No solo nos invadieron las dudas, sino que teníamos ante nosotros la evidencia dramática del fracaso del ideario socialista y el colapso de una izquierda generacional que terminó sumida en la más profunda decepción.
El socialismo de Chávez era peor a cualquier forma de explotación capitalista y se parecía demasiado al fascismo. Lo llamaron populismo, pero según un experto en el tema, no es más que “fascismo en clave democrática”.
Resultó que nacimos en la izquierda, y la izquierda que nos dio la vida intelectualmente terminó peor que el fascismo. Luchamos por la libertad y los gobiernos de izquierda lo primero que hicieron fue suprimirla; luchamos por los derechos humanos y la izquierda en el poder se especializó en violarlos; luchamos por una sociedad más honesta y la izquierda terminó como un tropel de mafiosos, narcovinculados y carroñeros.
Nuestro objetivo final era crear una sociedad en la que, fieles a Marx, los ciudadanos encontraran un escenario de realización humana en todas sus dimensiones. Pero lo que dejó el socialismo fueron sociedades en que ni siquiera pensar era posible.
Criticábamos radicalmente el carácter represor del Estado capitalista, pero el Estado socialista resultó ser la encarnación de las formas más brutales de represión. Luchamos por eliminar la corrupción, y los gobiernos de izquierda resultaron ser los más corruptos de toda la historia del capitalismo occidental. Nuestra mayor aspiración era construir sociedades de paz, y la izquierda hizo de la violencia estatal y la confrontación social la clave de su estadía en el poder.
La idea del hombre nuevo que encarnaba el Che Guevara quedó resumida, en los hechos, a la imagen de un tirano que en nombre de un ideal no dudaba en disparar a quien se interpusiera en su camino. Su ensalzado valor se derrumbó cuando el famoso slogan “Patria o muerte” fue sustituido por el dramático “no disparen, soy el Che”. Así quedó claro que aquello de morir con gloria no pasó de ser un buen discurso. La inmaculada imagen de valientes revolucionarios desapareció en un abrir y cerrar de ojos.
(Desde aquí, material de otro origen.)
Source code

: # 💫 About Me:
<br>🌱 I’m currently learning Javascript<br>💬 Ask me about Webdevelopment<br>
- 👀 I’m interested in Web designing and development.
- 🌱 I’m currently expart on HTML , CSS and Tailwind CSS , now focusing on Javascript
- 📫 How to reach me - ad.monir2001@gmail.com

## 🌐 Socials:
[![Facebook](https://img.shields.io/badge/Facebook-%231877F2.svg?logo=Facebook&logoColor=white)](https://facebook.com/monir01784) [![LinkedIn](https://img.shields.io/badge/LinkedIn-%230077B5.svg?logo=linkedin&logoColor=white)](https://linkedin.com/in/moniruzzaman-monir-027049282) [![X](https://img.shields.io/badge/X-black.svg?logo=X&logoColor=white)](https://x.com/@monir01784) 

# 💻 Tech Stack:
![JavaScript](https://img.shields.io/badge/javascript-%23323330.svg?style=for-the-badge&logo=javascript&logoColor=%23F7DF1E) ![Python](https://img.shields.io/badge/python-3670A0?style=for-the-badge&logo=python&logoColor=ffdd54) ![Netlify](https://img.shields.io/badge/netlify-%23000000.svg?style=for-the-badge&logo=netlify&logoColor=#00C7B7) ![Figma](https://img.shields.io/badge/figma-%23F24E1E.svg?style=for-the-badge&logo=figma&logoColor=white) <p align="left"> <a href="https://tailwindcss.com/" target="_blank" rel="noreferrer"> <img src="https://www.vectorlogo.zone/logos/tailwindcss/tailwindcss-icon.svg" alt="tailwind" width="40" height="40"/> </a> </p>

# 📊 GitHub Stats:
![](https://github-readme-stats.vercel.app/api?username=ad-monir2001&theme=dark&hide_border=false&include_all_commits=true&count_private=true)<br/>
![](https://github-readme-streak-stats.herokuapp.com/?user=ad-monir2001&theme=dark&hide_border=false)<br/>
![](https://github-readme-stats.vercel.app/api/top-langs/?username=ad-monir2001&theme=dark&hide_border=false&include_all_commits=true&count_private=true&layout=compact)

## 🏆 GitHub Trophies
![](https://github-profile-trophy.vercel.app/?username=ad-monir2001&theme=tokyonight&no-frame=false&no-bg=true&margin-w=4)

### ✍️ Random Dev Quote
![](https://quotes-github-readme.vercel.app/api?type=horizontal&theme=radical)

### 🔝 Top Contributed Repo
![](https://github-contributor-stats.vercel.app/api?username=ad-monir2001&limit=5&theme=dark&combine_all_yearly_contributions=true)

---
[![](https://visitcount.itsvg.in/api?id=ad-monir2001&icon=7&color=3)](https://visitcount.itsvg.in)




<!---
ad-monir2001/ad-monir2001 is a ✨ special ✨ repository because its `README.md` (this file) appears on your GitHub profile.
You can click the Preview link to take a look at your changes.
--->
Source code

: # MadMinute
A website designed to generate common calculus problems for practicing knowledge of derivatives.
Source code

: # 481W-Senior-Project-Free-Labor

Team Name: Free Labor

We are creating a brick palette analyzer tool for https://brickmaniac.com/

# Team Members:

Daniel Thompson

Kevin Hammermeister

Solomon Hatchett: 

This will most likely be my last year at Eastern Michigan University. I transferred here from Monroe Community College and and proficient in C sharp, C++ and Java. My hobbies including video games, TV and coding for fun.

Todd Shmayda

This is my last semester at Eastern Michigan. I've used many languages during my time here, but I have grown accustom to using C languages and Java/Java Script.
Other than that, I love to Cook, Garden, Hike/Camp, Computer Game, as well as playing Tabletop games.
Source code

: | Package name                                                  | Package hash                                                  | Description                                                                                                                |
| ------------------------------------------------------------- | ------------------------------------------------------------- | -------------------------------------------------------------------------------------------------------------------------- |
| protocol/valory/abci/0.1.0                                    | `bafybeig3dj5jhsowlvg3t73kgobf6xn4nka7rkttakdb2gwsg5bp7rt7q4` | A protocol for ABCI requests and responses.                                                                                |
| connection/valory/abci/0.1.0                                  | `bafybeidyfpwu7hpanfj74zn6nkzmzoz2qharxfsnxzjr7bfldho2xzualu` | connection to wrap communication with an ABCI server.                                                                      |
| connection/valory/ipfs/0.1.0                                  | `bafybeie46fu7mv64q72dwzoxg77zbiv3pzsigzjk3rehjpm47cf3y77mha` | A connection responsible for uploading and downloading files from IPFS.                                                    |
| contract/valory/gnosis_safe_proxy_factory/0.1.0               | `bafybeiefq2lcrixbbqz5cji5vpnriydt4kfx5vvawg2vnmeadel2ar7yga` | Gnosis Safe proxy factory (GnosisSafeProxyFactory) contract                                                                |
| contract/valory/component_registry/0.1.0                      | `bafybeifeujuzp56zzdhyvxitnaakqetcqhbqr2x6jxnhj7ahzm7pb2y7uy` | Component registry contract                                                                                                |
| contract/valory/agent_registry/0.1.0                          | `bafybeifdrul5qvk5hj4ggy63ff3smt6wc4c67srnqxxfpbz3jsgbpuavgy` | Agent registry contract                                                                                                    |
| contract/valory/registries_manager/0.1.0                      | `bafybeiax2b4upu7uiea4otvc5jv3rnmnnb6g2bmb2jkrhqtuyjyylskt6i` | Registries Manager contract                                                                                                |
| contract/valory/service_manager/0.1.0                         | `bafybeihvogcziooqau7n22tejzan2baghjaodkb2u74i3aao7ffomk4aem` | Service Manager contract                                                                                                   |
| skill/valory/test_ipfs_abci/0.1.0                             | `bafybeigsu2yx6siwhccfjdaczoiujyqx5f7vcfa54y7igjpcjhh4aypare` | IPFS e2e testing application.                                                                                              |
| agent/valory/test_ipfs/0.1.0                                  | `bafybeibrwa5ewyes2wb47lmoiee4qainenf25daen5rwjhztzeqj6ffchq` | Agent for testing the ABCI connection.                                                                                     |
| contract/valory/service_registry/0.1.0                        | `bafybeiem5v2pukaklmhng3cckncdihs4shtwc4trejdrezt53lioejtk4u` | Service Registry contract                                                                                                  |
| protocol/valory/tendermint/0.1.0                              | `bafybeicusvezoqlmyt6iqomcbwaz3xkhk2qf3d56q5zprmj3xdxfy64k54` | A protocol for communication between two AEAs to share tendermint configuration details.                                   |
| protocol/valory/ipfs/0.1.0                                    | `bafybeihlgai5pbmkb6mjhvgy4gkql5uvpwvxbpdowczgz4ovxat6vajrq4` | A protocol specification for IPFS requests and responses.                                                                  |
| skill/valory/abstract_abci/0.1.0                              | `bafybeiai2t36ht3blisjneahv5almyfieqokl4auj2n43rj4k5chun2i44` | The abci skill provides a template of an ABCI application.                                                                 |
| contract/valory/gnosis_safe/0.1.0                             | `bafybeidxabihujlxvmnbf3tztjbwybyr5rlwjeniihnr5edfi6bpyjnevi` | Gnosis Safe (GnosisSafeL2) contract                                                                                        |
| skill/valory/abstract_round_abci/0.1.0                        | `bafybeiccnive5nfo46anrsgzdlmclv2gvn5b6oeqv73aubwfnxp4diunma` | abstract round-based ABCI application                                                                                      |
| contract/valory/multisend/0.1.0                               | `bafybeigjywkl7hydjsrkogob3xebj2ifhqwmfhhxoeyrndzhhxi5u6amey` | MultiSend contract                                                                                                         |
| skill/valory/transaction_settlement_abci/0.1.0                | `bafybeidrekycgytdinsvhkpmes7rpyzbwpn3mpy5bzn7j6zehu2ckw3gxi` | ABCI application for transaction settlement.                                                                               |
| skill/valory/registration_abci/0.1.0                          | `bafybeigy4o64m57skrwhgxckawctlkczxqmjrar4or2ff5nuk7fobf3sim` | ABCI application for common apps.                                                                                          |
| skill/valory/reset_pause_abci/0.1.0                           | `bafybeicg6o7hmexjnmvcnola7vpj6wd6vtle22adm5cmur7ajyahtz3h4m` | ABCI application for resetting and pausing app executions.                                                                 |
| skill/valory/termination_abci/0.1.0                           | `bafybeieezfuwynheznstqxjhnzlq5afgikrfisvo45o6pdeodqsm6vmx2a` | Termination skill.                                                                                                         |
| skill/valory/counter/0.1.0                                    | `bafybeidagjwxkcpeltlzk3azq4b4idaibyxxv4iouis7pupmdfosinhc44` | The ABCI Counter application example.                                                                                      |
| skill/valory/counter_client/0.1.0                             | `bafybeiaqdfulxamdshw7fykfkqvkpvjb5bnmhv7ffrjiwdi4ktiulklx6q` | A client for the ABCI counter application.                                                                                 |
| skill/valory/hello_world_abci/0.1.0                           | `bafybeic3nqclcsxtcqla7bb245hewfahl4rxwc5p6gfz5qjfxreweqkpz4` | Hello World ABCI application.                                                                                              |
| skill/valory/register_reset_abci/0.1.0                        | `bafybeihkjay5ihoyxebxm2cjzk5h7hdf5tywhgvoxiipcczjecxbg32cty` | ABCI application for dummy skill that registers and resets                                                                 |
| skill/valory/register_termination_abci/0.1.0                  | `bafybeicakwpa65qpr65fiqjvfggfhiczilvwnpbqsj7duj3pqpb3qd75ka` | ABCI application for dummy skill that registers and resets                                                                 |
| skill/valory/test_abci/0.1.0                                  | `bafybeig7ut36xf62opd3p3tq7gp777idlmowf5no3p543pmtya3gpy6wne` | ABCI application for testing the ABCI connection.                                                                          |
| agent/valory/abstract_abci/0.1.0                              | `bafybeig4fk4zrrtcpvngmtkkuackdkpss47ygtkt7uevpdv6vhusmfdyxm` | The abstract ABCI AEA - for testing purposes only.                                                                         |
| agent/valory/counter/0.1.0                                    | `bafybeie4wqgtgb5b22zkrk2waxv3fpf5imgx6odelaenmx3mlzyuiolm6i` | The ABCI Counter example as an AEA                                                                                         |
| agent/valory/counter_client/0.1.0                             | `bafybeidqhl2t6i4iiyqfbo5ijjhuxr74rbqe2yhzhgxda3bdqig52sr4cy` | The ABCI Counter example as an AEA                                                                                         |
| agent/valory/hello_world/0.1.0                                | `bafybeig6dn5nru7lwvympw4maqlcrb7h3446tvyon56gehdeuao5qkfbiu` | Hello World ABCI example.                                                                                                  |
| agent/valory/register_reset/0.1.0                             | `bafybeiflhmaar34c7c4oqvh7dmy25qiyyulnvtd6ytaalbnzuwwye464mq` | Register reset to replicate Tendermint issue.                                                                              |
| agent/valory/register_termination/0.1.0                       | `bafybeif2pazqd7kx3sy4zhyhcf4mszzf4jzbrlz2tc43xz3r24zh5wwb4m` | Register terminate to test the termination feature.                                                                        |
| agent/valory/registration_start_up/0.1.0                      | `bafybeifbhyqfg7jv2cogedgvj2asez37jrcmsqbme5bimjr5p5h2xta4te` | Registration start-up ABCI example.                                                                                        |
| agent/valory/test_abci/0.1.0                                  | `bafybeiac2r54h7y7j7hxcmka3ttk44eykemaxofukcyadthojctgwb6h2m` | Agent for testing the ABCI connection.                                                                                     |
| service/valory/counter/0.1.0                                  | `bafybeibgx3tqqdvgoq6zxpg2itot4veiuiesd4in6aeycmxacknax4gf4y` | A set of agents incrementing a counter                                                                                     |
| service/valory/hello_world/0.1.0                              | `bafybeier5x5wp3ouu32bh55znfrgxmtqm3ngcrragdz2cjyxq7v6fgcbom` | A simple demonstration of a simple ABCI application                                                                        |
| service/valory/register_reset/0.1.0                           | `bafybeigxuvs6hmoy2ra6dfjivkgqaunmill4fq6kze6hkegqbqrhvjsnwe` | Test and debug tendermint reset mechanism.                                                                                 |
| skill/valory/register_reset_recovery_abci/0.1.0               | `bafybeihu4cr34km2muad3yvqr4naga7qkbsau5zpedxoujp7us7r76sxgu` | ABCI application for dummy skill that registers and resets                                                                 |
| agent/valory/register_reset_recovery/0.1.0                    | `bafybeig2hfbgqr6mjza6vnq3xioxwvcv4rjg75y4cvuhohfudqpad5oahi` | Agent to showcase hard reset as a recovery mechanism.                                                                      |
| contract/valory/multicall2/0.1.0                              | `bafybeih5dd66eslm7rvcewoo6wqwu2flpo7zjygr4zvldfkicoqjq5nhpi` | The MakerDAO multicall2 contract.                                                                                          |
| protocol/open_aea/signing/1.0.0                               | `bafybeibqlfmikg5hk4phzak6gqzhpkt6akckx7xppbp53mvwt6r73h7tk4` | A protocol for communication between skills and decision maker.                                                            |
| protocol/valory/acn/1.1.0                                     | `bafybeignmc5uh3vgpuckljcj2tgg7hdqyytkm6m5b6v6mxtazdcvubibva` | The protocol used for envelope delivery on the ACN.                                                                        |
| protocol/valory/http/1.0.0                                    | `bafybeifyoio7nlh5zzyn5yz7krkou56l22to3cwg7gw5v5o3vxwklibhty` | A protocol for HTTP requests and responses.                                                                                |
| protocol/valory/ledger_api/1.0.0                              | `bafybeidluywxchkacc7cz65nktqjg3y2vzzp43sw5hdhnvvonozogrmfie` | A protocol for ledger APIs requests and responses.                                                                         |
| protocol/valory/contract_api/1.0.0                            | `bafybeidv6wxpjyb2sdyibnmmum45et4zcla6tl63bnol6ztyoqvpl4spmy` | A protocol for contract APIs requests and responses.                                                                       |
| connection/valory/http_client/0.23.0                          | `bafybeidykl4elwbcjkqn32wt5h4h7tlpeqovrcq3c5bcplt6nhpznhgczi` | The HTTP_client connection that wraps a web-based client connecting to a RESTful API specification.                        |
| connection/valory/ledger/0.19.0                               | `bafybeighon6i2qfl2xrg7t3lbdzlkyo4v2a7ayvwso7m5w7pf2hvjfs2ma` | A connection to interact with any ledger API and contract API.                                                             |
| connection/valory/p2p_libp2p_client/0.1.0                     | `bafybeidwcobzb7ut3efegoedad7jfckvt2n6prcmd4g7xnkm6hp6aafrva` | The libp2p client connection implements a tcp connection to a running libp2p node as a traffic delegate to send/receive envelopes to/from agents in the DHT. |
Ahí comprendimos que nos habían vendido humo por mucho tiempo.
Toda una generación, la mía, vivió un espejismo que el socialismo del siglo XXI puso en evidencia. Las pocas certezas en las que podíamos creer se las devoró la corrupción. Ahora tiene sentido la pregunta de la camarada Claudia Hilp, valiente guerrillera tupamara que se sometió a las más brutales torturas y represión, con toda su honestidad intelectual y revolucionaria planteó una interrogante que nos lacera el alma: “¿Qué hubiera pasado en nuestras sociedades si hubiéramos tomado el poder?” Lamentablemente, a la luz de las últimas décadas de socialismo del Siglo XXI, ya tenemos la dolorosa respuesta.